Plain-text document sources
"""
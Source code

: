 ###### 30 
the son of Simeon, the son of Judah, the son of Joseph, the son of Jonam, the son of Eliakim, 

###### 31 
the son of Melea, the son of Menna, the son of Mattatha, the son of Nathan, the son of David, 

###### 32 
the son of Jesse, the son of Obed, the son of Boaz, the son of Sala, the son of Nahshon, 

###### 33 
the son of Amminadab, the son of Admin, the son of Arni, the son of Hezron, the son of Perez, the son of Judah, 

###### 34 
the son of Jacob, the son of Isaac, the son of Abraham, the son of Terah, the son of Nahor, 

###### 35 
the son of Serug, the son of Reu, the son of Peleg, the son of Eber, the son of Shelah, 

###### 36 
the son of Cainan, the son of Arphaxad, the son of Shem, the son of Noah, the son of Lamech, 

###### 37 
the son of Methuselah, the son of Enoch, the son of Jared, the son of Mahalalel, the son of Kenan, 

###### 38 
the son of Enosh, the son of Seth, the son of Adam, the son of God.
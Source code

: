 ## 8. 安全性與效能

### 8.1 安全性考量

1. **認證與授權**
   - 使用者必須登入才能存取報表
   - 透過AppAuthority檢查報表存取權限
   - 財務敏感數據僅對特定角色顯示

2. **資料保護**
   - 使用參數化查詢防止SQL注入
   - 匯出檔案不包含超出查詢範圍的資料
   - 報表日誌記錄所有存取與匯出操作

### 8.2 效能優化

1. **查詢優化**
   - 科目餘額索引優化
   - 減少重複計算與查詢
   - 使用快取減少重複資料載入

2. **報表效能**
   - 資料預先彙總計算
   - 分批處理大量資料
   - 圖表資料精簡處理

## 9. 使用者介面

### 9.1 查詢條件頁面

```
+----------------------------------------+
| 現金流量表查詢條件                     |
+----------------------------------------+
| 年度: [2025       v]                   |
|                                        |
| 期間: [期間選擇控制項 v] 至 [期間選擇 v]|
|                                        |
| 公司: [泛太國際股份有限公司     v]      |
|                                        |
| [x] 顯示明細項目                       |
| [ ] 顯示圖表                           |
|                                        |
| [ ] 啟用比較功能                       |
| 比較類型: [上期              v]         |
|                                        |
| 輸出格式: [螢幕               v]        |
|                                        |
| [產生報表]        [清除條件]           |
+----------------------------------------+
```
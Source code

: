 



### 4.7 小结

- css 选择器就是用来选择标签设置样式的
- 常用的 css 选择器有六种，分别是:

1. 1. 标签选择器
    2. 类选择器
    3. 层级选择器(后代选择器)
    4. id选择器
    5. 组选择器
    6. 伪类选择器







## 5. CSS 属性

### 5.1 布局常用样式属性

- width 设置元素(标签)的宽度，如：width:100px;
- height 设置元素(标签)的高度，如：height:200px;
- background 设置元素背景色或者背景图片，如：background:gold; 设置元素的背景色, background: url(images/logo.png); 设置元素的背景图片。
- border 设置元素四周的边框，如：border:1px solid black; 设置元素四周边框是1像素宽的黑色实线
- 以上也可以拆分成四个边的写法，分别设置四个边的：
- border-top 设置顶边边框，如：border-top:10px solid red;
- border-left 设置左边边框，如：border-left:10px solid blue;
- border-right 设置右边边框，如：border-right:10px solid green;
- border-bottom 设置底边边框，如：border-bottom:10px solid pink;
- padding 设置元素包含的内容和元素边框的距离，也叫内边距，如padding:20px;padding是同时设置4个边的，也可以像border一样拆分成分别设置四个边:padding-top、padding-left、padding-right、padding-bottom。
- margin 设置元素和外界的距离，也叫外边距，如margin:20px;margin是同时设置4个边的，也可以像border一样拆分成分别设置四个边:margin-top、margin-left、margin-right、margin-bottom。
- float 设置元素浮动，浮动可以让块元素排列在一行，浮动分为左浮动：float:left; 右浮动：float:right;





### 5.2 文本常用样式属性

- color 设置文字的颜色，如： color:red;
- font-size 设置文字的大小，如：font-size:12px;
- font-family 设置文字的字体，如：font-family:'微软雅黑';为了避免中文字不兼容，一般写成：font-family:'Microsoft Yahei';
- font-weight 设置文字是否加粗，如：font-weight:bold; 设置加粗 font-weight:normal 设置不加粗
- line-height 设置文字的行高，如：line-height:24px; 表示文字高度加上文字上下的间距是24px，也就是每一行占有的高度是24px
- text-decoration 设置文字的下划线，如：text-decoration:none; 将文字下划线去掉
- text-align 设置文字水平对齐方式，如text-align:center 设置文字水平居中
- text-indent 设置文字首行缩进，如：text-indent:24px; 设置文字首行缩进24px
"""
WORK REQUEST.
When copying the data above, please keep exactly the lines from its first line through the line with "1. 1. 标签选择器", both ends included, and drop the rest.

WRITTEN SOLUTION.
Source code

: ###### 30 
the son of Simeon, the son of Judah, the son of Joseph, the son of Jonam, the son of Eliakim, 

###### 31 
the son of Melea, the son of Menna, the son of Mattatha, the son of Nathan, the son of David, 

###### 32 
the son of Jesse, the son of Obed, the son of Boaz, the son of Sala, the son of Nahshon, 

###### 33 
the son of Amminadab, the son of Admin, the son of Arni, the son of Hezron, the son of Perez, the son of Judah, 

###### 34 
the son of Jacob, the son of Isaac, the son of Abraham, the son of Terah, the son of Nahor, 

###### 35 
the son of Serug, the son of Reu, the son of Peleg, the son of Eber, the son of Shelah, 

###### 36 
the son of Cainan, the son of Arphaxad, the son of Shem, the son of Noah, the son of Lamech, 

###### 37 
the son of Methuselah, the son of Enoch, the son of Jared, the son of Mahalalel, the son of Kenan, 

###### 38 
the son of Enosh, the son of Seth, the son of Adam, the son of God.
Source code

: ## 8. 安全性與效能

### 8.1 安全性考量

1. **認證與授權**
   - 使用者必須登入才能存取報表
   - 透過AppAuthority檢查報表存取權限
   - 財務敏感數據僅對特定角色顯示

2. **資料保護**
   - 使用參數化查詢防止SQL注入
   - 匯出檔案不包含超出查詢範圍的資料
   - 報表日誌記錄所有存取與匯出操作

### 8.2 效能優化

1. **查詢優化**
   - 科目餘額索引優化
   - 減少重複計算與查詢
   - 使用快取減少重複資料載入

2. **報表效能**
   - 資料預先彙總計算
   - 分批處理大量資料
   - 圖表資料精簡處理

## 9. 使用者介面

### 9.1 查詢條件頁面

```
+----------------------------------------+
| 現金流量表查詢條件                     |
+----------------------------------------+
| 年度: [2025       v]                   |
|                                        |
| 期間: [期間選擇控制項 v] 至 [期間選擇 v]|
|                                        |
| 公司: [泛太國際股份有限公司     v]      |
|                                        |
| [x] 顯示明細項目                       |
| [ ] 顯示圖表                           |
|                                        |
| [ ] 啟用比較功能                       |
| 比較類型: [上期              v]         |
|                                        |
| 輸出格式: [螢幕               v]        |
|                                        |
| [產生報表]        [清除條件]           |
+----------------------------------------+
```
Source code

: 



### 4.7 小结

- css 选择器就是用来选择标签设置样式的
- 常用的 css 选择器有六种，分别是:

1. 1. 标签选择器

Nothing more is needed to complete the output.